I’ve lost a little bit of weight. A drop in the ocean to what I need to lose, but it feels good to make a start. And all the little tasks around the house have been getting done.
A couple of weeks ago, my vitamin D supplement ran out. I felt so good I hardly noticed. Couldn’t even remember why I’d been taking it.
Everything’s been going so great. All that shit people tell you to do when you’re depressed, that feels impossible – turns out it actually works! I even applied for a volunteering role, feeling I had so much spare energy and emotional resilience that I can use to help others.
And then today, I’m in a meeting with my boss and she’s telling me I need to be a bit more communicative, take control of my development, can’t just sit there and shrug and mumble when she asks me what my objectives are. And I have tears in my eyes and my bottom lip is trembling and I don’t know why.
And someone asks me how my work is going and I panic and stutter and quietly sneak off to the toilets to do some deep breaths, and I don’t know why.

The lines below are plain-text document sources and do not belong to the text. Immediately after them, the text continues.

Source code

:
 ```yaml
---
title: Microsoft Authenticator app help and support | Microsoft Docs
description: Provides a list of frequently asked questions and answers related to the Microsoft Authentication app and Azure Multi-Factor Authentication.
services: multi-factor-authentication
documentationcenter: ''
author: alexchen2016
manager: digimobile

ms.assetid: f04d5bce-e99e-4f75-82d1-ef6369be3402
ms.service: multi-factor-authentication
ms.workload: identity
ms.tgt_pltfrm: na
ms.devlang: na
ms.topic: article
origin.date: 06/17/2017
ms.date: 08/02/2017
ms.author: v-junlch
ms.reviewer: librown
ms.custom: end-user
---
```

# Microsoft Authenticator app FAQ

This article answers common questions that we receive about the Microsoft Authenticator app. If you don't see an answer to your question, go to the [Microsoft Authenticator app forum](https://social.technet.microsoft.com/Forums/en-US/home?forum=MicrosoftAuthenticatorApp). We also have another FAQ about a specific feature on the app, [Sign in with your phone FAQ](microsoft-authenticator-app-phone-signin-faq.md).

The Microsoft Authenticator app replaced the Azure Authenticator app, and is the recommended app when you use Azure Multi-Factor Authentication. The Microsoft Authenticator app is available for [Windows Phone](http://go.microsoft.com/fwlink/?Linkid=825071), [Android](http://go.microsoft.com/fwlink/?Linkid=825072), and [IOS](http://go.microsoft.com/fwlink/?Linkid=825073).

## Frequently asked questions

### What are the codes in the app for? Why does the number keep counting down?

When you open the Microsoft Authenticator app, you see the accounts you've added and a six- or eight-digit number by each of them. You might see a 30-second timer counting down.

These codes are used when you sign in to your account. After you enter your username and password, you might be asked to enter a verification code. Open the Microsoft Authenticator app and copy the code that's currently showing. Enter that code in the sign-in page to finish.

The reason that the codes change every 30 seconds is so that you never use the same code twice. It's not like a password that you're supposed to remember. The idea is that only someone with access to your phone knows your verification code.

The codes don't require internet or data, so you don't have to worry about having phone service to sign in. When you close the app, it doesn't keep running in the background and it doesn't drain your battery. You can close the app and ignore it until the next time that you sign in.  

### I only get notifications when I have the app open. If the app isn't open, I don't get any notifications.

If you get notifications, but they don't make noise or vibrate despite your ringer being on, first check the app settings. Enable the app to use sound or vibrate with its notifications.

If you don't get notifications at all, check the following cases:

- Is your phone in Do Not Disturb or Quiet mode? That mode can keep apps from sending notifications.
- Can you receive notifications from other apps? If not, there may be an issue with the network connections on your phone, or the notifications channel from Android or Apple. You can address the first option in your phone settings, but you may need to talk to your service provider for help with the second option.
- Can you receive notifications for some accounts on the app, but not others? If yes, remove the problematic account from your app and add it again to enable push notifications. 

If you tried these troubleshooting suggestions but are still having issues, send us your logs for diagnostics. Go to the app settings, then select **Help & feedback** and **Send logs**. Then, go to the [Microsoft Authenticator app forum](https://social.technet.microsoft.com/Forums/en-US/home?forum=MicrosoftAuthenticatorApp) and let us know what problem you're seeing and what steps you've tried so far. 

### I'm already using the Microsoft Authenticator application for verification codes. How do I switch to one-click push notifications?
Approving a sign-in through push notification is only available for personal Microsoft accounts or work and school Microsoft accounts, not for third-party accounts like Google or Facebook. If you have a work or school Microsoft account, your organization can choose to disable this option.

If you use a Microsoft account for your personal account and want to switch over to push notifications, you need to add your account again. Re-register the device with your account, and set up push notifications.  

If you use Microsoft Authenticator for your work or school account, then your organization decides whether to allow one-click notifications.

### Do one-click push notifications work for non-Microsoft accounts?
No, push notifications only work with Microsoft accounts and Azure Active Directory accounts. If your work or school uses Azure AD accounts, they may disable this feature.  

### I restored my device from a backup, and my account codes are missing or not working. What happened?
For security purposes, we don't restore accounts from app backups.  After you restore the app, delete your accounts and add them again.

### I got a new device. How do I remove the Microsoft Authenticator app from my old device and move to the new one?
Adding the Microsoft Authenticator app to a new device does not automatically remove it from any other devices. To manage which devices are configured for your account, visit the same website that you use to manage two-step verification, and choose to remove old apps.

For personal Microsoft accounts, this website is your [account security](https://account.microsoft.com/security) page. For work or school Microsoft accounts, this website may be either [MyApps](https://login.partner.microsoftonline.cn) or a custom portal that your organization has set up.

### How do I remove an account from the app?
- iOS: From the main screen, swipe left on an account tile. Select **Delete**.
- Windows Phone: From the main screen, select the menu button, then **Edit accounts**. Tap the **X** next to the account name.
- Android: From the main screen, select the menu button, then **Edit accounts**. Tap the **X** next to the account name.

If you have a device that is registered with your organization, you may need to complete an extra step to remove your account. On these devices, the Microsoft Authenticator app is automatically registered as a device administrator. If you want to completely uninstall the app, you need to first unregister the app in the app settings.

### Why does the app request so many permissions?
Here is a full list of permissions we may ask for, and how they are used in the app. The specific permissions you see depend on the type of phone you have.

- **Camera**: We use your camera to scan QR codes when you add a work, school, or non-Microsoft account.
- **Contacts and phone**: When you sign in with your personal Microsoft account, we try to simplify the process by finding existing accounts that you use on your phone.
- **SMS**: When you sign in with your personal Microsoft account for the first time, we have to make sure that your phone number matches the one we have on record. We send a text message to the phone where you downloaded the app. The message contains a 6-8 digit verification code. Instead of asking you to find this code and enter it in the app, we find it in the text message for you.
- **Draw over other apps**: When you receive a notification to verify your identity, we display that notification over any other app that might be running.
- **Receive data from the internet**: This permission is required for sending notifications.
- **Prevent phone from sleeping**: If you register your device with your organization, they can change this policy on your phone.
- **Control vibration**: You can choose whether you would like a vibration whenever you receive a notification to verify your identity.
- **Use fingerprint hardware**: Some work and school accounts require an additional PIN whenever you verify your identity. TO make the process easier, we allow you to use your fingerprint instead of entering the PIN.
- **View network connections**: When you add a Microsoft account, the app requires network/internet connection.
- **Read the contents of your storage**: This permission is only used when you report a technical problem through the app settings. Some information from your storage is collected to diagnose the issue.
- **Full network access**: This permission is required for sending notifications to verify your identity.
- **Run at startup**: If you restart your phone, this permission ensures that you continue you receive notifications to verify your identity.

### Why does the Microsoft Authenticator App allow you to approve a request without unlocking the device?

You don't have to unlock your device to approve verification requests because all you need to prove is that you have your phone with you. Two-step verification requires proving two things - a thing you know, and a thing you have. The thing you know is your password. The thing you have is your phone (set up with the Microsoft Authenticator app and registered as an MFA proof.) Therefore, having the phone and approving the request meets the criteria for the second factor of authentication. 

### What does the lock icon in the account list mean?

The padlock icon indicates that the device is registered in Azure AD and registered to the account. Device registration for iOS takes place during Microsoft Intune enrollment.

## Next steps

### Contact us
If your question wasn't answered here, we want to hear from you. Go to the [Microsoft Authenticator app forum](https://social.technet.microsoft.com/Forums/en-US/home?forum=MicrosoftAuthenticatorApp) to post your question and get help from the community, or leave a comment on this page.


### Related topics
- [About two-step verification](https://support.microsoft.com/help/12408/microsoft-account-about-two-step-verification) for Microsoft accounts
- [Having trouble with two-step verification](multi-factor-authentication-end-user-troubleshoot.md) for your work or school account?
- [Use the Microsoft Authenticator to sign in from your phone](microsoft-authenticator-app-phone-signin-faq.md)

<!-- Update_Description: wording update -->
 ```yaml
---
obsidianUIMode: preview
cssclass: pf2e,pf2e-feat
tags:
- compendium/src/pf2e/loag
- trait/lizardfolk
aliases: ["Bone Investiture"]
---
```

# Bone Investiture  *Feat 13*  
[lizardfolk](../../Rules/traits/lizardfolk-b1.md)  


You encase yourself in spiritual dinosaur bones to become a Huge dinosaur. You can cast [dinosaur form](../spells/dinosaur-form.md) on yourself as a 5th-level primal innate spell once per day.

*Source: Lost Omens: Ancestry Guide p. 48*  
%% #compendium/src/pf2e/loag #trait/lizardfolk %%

And on the bus home, I am crying. Actually crying. Cinematic, staring out of the window of the bus, big fat tears rolling down my cheeks. And I don’t know why.
So, as I’ve trained myself to do when I’m sad, I ask myself, am I doing all the things I should? Nutrition, exercise, sleep? Supplement… Oh.
Perhaps it’s the vitamin D? Perhaps I should have got some more?
Maybe it’s a coincidence. Maybe it’s a placebo. Could be all sorts of things.
But I will replenish my stock as soon as I’m able, and start taking it again while I wait for Spring.